**Task to carry out**
The full set of entries needs to be reproduced exactly.
-------- Exercise data --------
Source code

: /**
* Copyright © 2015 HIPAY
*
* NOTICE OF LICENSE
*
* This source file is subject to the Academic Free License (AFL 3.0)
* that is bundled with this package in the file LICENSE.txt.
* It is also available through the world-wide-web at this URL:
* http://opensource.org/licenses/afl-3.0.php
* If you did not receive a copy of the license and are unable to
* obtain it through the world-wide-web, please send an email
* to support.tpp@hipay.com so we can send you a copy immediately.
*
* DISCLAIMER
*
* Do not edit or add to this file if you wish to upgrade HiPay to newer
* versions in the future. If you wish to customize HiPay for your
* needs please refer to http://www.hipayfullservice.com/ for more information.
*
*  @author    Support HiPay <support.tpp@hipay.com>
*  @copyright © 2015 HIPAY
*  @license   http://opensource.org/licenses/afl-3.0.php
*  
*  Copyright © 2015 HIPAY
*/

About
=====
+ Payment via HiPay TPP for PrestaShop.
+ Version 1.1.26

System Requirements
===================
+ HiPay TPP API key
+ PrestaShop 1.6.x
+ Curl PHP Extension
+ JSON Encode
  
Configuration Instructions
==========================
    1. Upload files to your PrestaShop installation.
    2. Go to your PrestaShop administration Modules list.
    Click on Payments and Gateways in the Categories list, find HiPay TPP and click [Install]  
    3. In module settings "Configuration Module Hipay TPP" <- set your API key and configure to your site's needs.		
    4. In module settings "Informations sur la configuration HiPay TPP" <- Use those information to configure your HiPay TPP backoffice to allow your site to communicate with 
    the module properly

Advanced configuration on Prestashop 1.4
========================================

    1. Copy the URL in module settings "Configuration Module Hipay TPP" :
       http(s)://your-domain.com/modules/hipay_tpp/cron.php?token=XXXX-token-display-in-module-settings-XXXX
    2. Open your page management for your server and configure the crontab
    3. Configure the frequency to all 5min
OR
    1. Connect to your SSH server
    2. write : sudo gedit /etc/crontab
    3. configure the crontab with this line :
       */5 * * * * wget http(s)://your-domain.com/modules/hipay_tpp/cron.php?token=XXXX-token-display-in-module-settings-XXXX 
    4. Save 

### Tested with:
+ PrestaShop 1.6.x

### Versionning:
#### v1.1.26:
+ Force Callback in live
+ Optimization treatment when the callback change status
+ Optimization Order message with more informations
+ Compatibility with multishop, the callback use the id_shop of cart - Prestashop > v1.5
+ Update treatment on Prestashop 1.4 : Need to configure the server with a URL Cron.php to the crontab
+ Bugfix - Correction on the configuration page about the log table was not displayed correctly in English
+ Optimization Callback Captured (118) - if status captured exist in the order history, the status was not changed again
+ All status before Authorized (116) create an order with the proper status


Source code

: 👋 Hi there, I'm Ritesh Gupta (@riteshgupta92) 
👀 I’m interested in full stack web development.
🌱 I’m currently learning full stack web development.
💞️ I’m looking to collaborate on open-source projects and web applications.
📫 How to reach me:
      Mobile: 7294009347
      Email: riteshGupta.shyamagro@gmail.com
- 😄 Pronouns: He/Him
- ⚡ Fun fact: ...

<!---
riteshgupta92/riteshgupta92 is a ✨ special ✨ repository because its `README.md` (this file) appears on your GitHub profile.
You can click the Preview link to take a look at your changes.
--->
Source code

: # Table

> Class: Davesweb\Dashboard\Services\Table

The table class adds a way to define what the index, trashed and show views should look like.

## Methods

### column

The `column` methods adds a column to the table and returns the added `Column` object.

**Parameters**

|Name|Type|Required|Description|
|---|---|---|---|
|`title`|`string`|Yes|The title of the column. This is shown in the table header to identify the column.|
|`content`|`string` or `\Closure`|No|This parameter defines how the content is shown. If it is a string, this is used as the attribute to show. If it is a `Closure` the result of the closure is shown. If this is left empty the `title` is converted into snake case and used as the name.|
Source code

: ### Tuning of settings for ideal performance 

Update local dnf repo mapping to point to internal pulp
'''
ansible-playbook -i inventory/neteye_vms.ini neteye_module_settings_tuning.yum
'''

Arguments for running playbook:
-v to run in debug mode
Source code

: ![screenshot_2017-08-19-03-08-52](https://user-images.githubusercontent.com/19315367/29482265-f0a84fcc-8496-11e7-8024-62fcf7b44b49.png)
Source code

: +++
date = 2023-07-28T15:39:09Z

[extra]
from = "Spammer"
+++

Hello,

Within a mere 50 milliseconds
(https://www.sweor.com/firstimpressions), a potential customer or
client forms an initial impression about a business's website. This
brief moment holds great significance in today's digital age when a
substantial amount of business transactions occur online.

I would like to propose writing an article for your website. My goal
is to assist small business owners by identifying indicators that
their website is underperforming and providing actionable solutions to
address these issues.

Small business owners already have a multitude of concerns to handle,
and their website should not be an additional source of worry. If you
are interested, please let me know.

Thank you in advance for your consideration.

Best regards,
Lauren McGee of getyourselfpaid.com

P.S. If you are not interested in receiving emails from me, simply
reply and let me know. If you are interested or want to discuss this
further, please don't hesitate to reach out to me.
--------
**Solution below**
Source code

: /**
* Copyright © 2015 HIPAY
*
* NOTICE OF LICENSE
*
* This source file is subject to the Academic Free License (AFL 3.0)
* that is bundled with this package in the file LICENSE.txt.
* It is also available through the world-wide-web at this URL:
* http://opensource.org/licenses/afl-3.0.php
* If you did not receive a copy of the license and are unable to
* obtain it through the world-wide-web, please send an email
* to support.tpp@hipay.com so we can send you a copy immediately.
*
* DISCLAIMER
*
* Do not edit or add to this file if you wish to upgrade HiPay to newer
* versions in the future. If you wish to customize HiPay for your
* needs please refer to http://www.hipayfullservice.com/ for more information.
*
*  @author    Support HiPay <support.tpp@hipay.com>
*  @copyright © 2015 HIPAY
*  @license   http://opensource.org/licenses/afl-3.0.php
*  
*  Copyright © 2015 HIPAY
*/

About
=====
+ Payment via HiPay TPP for PrestaShop.
+ Version 1.1.26

System Requirements
===================
+ HiPay TPP API key
+ PrestaShop 1.6.x
+ Curl PHP Extension
+ JSON Encode
  
Configuration Instructions
==========================
    1. Upload files to your PrestaShop installation.
    2. Go to your PrestaShop administration Modules list.
    Click on Payments and Gateways in the Categories list, find HiPay TPP and click [Install]  
    3. In module settings "Configuration Module Hipay TPP" <- set your API key and configure to your site's needs.		
    4. In module settings "Informations sur la configuration HiPay TPP" <- Use those information to configure your HiPay TPP backoffice to allow your site to communicate with 
    the module properly

Advanced configuration on Prestashop 1.4
========================================

    1. Copy the URL in module settings "Configuration Module Hipay TPP" :
       http(s)://your-domain.com/modules/hipay_tpp/cron.php?token=XXXX-token-display-in-module-settings-XXXX
    2. Open your page management for your server and configure the crontab
    3. Configure the frequency to all 5min
OR
    1. Connect to your SSH server
    2. write : sudo gedit /etc/crontab
    3. configure the crontab with this line :
       */5 * * * * wget http(s)://your-domain.com/modules/hipay_tpp/cron.php?token=XXXX-token-display-in-module-settings-XXXX 
    4. Save 

### Tested with:
+ PrestaShop 1.6.x

### Versionning:
#### v1.1.26:
+ Force Callback in live
+ Optimization treatment when the callback change status
+ Optimization Order message with more informations
+ Compatibility with multishop, the callback use the id_shop of cart - Prestashop > v1.5
+ Update treatment on Prestashop 1.4 : Need to configure the server with a URL Cron.php to the crontab
+ Bugfix - Correction on the configuration page about the log table was not displayed correctly in English
+ Optimization Callback Captured (118) - if status captured exist in the order history, the status was not changed again
+ All status before Authorized (116) create an order with the proper status


Source code

: 👋 Hi there, I'm Ritesh Gupta (@riteshgupta92) 
👀 I’m interested in full stack web development.
🌱 I’m currently learning full stack web development.
💞️ I’m looking to collaborate on open-source projects and web applications.
📫 How to reach me:
      Mobile: 7294009347
      Email: riteshGupta.shyamagro@gmail.com
- 😄 Pronouns: He/Him
- ⚡ Fun fact: ...

<!---
riteshgupta92/riteshgupta92 is a ✨ special ✨ repository because its `README.md` (this file) appears on your GitHub profile.
You can click the Preview link to take a look at your changes.
--->
Source code

: # Table

> Class: Davesweb\Dashboard\Services\Table

The table class adds a way to define what the index, trashed and show views should look like.

## Methods

### column

The `column` methods adds a column to the table and returns the added `Column` object.

**Parameters**

|Name|Type|Required|Description|
|---|---|---|---|
|`title`|`string`|Yes|The title of the column. This is shown in the table header to identify the column.|
|`content`|`string` or `\Closure`|No|This parameter defines how the content is shown. If it is a string, this is used as the attribute to show. If it is a `Closure` the result of the closure is shown. If this is left empty the `title` is converted into snake case and used as the name.|
Source code

: ### Tuning of settings for ideal performance 

Update local dnf repo mapping to point to internal pulp
'''
ansible-playbook -i inventory/neteye_vms.ini neteye_module_settings_tuning.yum
'''

Arguments for running playbook:
-v to run in debug mode
Source code

: ![screenshot_2017-08-19-03-08-52](https://user-images.githubusercontent.com/19315367/29482265-f0a84fcc-8496-11e7-8024-62fcf7b44b49.png)
Source code

: +++
date = 2023-07-28T15:39:09Z

[extra]
from = "Spammer"
+++

Hello,

Within a mere 50 milliseconds
(https://www.sweor.com/firstimpressions), a potential customer or
client forms an initial impression about a business's website. This
brief moment holds great significance in today's digital age when a
substantial amount of business transactions occur online.

I would like to propose writing an article for your website. My goal
is to assist small business owners by identifying indicators that
their website is underperforming and providing actionable solutions to
address these issues.

Small business owners already have a multitude of concerns to handle,
and their website should not be an additional source of worry. If you
are interested, please let me know.

Thank you in advance for your consideration.

Best regards,
Lauren McGee of getyourselfpaid.com

P.S. If you are not interested in receiving emails from me, simply
reply and let me know. If you are interested or want to discuss this
further, please don't hesitate to reach out to me.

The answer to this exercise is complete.